[Listed entries — start]
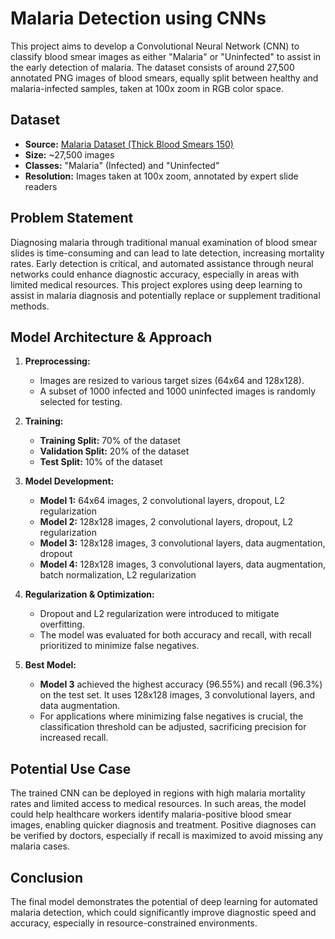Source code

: # Malaria Detection using CNNs

This project aims to develop a Convolutional Neural Network (CNN) to classify blood smear images as either "Malaria" or "Uninfected" to assist in the early detection of malaria. The dataset consists of around 27,500 annotated PNG images of blood smears, equally split between healthy and malaria-infected samples, taken at 100x zoom in RGB color space.

## Dataset

- **Source:** [Malaria Dataset (Thick Blood Smears 150)](https://data.lhncbc.nlm.nih.gov/public/Malaria/Thick_Smears_150/index.html)
- **Size:** ~27,500 images
- **Classes:** "Malaria" (Infected) and "Uninfected"
- **Resolution:** Images taken at 100x zoom, annotated by expert slide readers

## Problem Statement

Diagnosing malaria through traditional manual examination of blood smear slides is time-consuming and can lead to late detection, increasing mortality rates. Early detection is critical, and automated assistance through neural networks could enhance diagnostic accuracy, especially in areas with limited medical resources. This project explores using deep learning to assist in malaria diagnosis and potentially replace or supplement traditional methods.

## Model Architecture & Approach

1. **Preprocessing:**
   - Images are resized to various target sizes (64x64 and 128x128).
   - A subset of 1000 infected and 1000 uninfected images is randomly selected for testing.

2. **Training:**
   - **Training Split:** 70% of the dataset
   - **Validation Split:** 20% of the dataset
   - **Test Split:** 10% of the dataset

3. **Model Development:**
   - **Model 1:** 64x64 images, 2 convolutional layers, dropout, L2 regularization
   - **Model 2:** 128x128 images, 2 convolutional layers, dropout, L2 regularization
   - **Model 3:** 128x128 images, 3 convolutional layers, data augmentation, dropout
   - **Model 4:** 128x128 images, 3 convolutional layers, data augmentation, batch normalization, L2 regularization

4. **Regularization & Optimization:**
   - Dropout and L2 regularization were introduced to mitigate overfitting.
   - The model was evaluated for both accuracy and recall, with recall prioritized to minimize false negatives.

5. **Best Model:**
   - **Model 3** achieved the highest accuracy (96.55%) and recall (96.3%) on the test set. It uses 128x128 images, 3 convolutional layers, and data augmentation.
   - For applications where minimizing false negatives is crucial, the classification threshold can be adjusted, sacrificing precision for increased recall.

## Potential Use Case

The trained CNN can be deployed in regions with high malaria mortality rates and limited access to medical resources. In such areas, the model could help healthcare workers identify malaria-positive blood smear images, enabling quicker diagnosis and treatment. Positive diagnoses can be verified by doctors, especially if recall is maximized to avoid missing any malaria cases.

## Conclusion

The final model demonstrates the potential of deep learning for automated malaria detection, which could significantly improve diagnostic speed and accuracy, especially in resource-constrained environments.
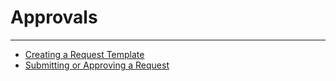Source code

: 


Approvals
=========
***
* [Creating a Request Template](../../raw_kb/article/creating_a_request_template/index.html)
* [Submitting or Approving a Request](../../raw_kb/article/submitting_or_approving_a_request/index.html)
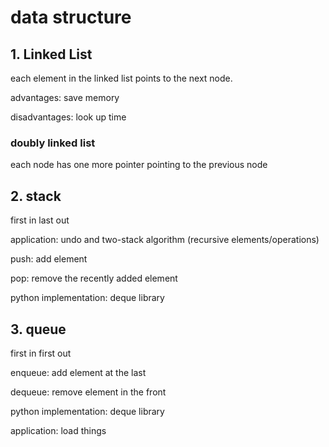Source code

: # data structure

## 1. Linked List
each element in the linked list points to the next node.

advantages: save memory

disadvantages: look up time

### doubly linked list
each node has one more pointer pointing to the previous node

## 2. stack
first in last out

application: undo and two-stack algorithm (recursive elements/operations)

push: add element

pop: remove the recently added element

python implementation: deque library
## 3. queue

first in first out

enqueue: add element at the last

dequeue: remove element in the front

python implementation: deque library

application: load things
[Listed entries — finish]
• Goal of the exercise
Going through the entries above, show each line that contains "mortality".

• Expected answer
Diagnosing malaria through traditional manual examination of blood smear slides is time-consuming and can lead to late detection, increasing mortality rates. Early detection is critical, and automated assistance through neural networks could enhance diagnostic accuracy, especially in areas with limited medical resources. This project explores using deep learning to assist in malaria diagnosis and potentially replace or supplement traditional methods.
The trained CNN can be deployed in regions with high malaria mortality rates and limited access to medical resources. In such areas, the model could help healthcare workers identify malaria-positive blood smear images, enabling quicker diagnosis and treatment. Positive diagnoses can be verified by doctors, especially if recall is maximized to avoid missing any malaria cases.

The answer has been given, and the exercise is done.